++++ Data excerpts
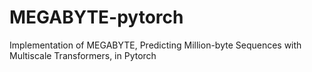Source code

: # MEGABYTE-pytorch
Implementation of MEGABYTE, Predicting Million-byte Sequences with Multiscale Transformers, in Pytorch
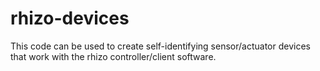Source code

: # rhizo-devices
This code can be used to create self-identifying sensor/actuator devices that work with the rhizo controller/client software.
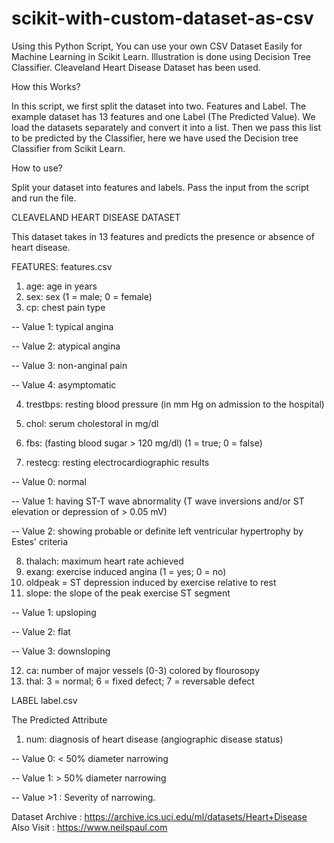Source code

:# scikit-with-custom-dataset-as-csv
Using this Python Script, You can use your own CSV Dataset Easily for Machine Learning in Scikit Learn. Illustration is done using Decision Tree Classifier. Cleaveland Heart Disease Dataset has been used.

How this Works?

In this script, we first split the dataset into two. Features and Label. 
The example dataset has 13 features and one Label (The Predicted Value).
We load the datasets separately and convert it into a list. Then we pass this list to be predicted by the Classifier, here we have used the Decision tree Classifier from Scikit Learn.

How to use?

Split your dataset into features and labels.
Pass the input from the script and run the file.

CLEAVELAND HEART DISEASE DATASET

This dataset takes in 13 features and predicts the presence or absence of heart disease.

FEATURES:
features.csv

1. age: age in years 
2. sex: sex (1 = male; 0 = female) 
3. cp: chest pain type 

-- Value 1: typical angina 

-- Value 2: atypical angina 

-- Value 3: non-anginal pain 

-- Value 4: asymptomatic 

4. trestbps: resting blood pressure (in mm Hg on admission to the hospital) 

5. chol: serum cholestoral in mg/dl 
6. fbs: (fasting blood sugar > 120 mg/dl) (1 = true; 0 = false) 
7. restecg: resting electrocardiographic results 

-- Value 0: normal 

-- Value 1: having ST-T wave abnormality (T wave inversions and/or ST elevation or depression of > 0.05 mV) 

-- Value 2: showing probable or definite left ventricular hypertrophy by Estes' criteria 

8. thalach: maximum heart rate achieved 
9. exang: exercise induced angina (1 = yes; 0 = no) 
10. oldpeak = ST depression induced by exercise relative to rest 
11. slope: the slope of the peak exercise ST segment 

-- Value 1: upsloping 

-- Value 2: flat 

-- Value 3: downsloping 

12. ca: number of major vessels (0-3) colored by flourosopy
13. thal: 3 = normal; 6 = fixed defect; 7 = reversable defect 

LABEL
label.csv

The Predicted Attribute
1. num: diagnosis of heart disease (angiographic disease status)

-- Value 0: < 50% diameter narrowing 

-- Value 1: > 50% diameter narrowing 

-- Value >1 : Severity of narrowing.

Dataset Archive : https://archive.ics.uci.edu/ml/datasets/Heart+Disease
Also Visit : https://www.neilspaul.com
++++++++
**Description of the task**
Find the line that contains "Archive : https://archive.ics.uci.edu/ml/datasets/Heart+Disease" in the data above. Reproduce it and every later line exactly, through the last one.

**The completed task**
Dataset Archive : https://archive.ics.uci.edu/ml/datasets/Heart+Disease
Also Visit : https://www.neilspaul.com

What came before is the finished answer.